---- Data records

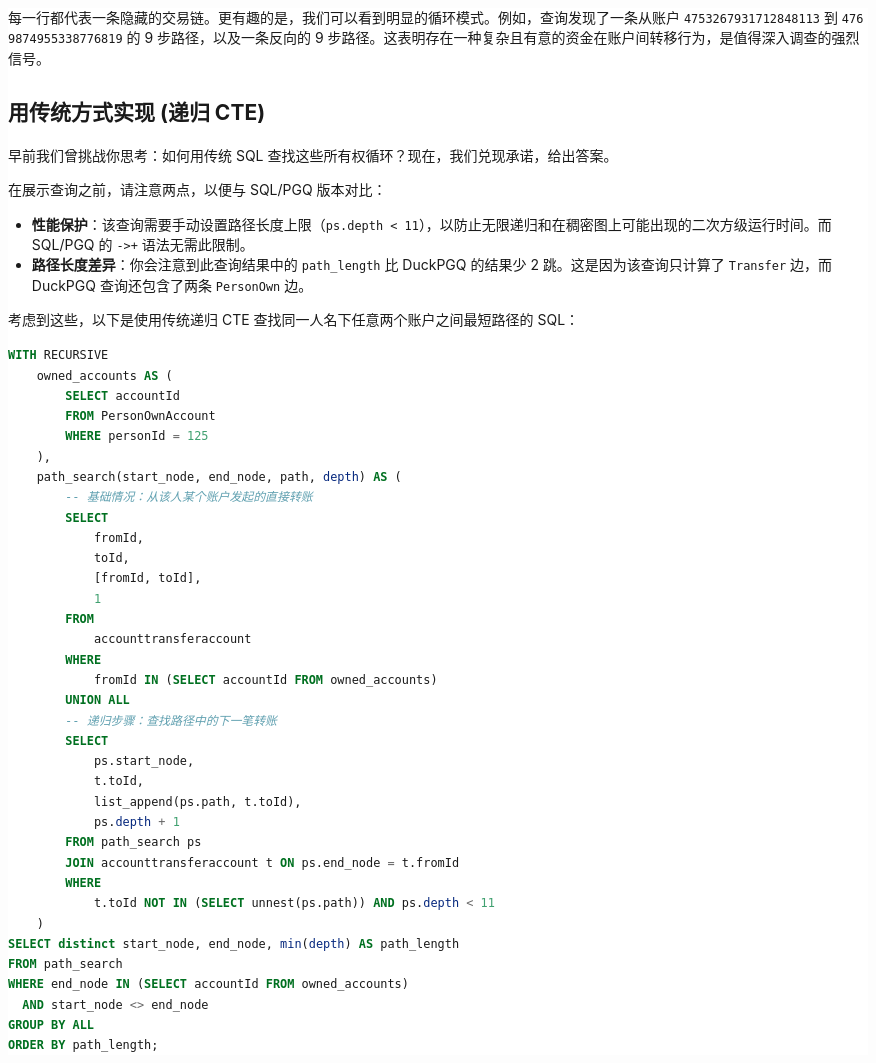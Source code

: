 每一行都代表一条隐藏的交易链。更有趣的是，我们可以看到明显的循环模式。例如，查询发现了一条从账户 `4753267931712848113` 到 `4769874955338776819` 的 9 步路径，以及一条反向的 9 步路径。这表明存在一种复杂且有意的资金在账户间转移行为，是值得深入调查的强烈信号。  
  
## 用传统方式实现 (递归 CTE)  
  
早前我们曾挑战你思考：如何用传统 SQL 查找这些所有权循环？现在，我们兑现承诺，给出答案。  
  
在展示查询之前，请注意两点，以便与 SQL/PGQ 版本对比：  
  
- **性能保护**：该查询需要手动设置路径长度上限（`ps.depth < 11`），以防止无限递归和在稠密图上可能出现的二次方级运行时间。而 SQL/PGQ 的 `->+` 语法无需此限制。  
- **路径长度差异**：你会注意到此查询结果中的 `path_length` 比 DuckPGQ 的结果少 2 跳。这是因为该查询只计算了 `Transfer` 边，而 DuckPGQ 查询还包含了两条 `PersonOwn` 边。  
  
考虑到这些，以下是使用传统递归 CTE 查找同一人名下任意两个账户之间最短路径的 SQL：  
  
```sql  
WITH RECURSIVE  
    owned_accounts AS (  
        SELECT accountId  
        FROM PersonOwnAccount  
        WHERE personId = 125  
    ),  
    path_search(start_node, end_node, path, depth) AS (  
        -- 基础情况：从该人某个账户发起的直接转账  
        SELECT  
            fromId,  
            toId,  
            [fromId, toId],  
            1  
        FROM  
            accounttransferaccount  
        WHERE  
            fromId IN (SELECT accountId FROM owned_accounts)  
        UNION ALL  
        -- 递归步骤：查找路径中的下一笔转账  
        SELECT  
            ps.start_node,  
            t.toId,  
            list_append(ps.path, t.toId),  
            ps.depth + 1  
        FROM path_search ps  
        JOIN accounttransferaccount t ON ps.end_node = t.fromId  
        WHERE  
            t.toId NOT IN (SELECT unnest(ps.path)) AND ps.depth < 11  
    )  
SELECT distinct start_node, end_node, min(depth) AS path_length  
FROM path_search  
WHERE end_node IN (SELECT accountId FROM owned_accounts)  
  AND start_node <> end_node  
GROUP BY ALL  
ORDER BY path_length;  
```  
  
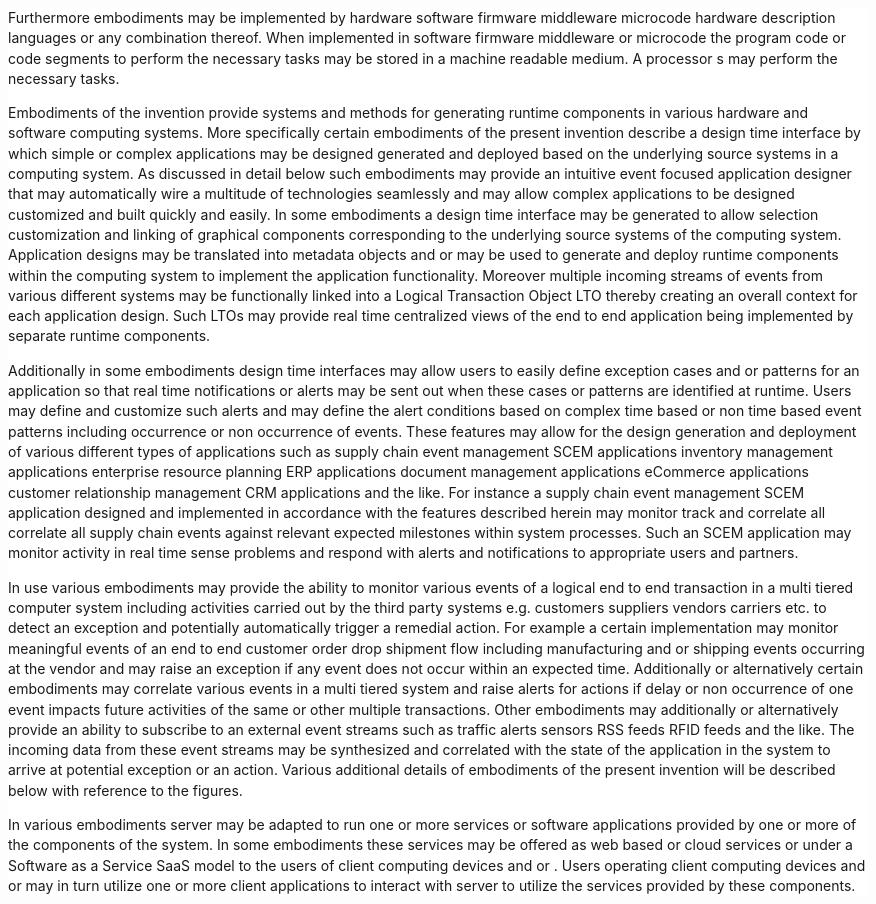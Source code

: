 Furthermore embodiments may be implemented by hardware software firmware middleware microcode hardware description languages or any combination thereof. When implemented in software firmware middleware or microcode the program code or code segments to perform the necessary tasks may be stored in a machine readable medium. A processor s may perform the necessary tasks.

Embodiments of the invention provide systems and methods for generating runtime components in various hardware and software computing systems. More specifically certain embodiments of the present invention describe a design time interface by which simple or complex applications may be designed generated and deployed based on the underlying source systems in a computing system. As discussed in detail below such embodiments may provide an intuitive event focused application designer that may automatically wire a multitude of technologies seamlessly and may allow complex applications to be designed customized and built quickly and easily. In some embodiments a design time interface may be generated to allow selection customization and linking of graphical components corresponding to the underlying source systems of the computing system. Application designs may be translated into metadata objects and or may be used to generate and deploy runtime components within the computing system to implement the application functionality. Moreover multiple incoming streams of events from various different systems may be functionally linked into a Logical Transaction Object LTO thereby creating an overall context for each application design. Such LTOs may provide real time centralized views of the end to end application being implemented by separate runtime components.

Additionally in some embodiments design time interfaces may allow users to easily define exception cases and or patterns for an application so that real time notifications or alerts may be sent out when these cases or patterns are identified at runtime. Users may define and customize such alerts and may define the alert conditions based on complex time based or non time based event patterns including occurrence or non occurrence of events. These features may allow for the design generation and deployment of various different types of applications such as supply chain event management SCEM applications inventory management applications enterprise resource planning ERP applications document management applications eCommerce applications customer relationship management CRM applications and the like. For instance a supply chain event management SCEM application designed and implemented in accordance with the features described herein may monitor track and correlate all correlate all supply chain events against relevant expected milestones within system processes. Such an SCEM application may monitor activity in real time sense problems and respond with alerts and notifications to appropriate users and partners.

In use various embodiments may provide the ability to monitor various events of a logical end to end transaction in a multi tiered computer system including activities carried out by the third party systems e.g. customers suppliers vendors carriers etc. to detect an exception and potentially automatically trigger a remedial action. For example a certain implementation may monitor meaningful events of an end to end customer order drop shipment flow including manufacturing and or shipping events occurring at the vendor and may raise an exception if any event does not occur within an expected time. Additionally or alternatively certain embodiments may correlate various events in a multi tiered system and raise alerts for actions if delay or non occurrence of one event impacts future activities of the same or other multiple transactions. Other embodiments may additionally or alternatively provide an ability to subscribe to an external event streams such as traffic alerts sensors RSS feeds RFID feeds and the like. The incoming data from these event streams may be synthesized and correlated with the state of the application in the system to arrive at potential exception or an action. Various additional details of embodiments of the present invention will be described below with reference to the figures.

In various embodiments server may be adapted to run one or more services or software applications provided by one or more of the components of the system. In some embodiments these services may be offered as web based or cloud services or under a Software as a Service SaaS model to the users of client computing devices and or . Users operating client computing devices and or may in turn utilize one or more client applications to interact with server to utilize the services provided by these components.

--------
---- Data records

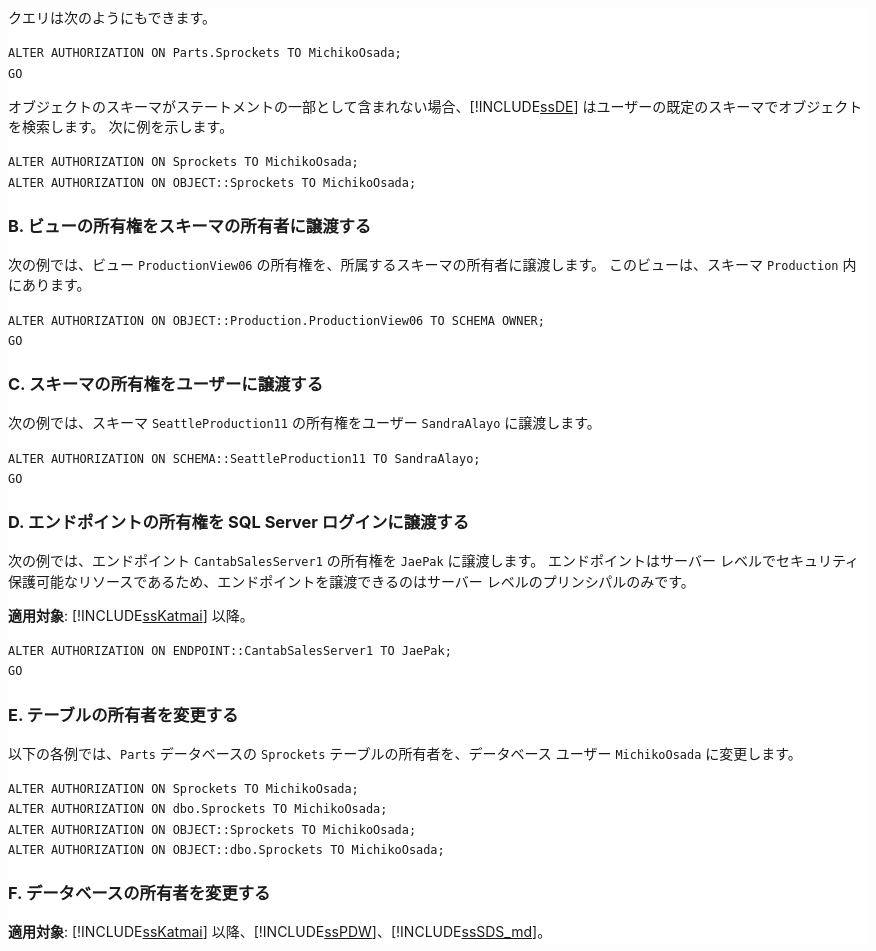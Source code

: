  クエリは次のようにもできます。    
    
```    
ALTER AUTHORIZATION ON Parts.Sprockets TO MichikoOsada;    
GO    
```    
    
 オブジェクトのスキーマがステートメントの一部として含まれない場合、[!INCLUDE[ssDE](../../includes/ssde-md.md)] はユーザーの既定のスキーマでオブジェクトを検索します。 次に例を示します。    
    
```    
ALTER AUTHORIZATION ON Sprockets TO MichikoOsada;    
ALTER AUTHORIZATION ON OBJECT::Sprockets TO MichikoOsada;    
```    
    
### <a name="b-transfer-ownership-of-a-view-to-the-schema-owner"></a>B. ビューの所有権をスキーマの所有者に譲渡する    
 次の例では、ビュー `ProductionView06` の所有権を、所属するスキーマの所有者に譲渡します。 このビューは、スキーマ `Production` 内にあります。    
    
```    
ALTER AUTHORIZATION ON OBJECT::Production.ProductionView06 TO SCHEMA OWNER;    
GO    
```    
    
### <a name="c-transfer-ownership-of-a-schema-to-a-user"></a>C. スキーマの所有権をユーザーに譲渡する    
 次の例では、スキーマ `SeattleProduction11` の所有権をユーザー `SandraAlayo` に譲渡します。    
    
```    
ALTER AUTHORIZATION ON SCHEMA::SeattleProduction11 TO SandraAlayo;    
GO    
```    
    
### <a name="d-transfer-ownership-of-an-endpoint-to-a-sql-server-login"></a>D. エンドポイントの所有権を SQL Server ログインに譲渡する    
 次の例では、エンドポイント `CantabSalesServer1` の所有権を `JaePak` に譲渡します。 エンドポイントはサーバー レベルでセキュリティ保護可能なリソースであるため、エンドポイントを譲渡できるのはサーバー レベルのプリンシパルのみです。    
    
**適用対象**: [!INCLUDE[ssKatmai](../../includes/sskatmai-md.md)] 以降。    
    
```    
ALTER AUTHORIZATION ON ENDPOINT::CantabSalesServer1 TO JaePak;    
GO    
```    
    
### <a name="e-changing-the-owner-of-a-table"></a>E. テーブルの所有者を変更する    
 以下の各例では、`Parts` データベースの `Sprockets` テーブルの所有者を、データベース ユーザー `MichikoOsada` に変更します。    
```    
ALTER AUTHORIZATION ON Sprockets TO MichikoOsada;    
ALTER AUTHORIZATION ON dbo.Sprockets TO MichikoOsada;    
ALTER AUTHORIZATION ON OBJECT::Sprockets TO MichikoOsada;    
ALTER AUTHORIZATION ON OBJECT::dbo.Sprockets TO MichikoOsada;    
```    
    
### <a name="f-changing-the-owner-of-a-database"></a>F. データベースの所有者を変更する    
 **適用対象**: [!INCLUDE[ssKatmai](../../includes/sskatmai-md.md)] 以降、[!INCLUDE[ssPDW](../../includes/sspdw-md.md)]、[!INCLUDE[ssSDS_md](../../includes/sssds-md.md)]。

--------
---- Data records

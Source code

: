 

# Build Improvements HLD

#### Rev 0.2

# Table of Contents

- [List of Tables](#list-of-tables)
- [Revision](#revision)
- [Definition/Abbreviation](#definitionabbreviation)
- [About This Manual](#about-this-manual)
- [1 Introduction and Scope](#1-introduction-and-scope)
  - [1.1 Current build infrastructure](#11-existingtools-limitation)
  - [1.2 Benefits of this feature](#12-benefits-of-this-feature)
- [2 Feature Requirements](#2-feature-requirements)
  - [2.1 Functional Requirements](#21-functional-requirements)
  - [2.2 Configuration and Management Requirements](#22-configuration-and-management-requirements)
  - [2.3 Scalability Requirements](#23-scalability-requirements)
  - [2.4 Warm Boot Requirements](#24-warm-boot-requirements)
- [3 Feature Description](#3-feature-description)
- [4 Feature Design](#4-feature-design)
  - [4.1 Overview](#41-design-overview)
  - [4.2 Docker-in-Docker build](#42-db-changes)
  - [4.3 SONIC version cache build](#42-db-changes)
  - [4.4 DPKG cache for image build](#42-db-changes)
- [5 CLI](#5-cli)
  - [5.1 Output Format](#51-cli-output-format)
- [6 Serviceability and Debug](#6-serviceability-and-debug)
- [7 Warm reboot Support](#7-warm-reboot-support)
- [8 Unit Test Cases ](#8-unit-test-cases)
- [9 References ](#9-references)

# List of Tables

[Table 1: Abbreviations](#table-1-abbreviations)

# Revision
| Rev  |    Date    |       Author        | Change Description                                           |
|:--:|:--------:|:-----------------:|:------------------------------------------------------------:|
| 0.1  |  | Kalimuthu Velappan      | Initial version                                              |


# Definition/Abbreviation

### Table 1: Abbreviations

--------

▶ _Work order_:
Show every line of the material above in which "toId" is present.

▶ _Response to this exercise_:
            toId,  
            [fromId, toId],  
            t.toId,  
            list_append(ps.path, t.toId),  
            t.toId NOT IN (SELECT unnest(ps.path)) AND ps.depth < 11  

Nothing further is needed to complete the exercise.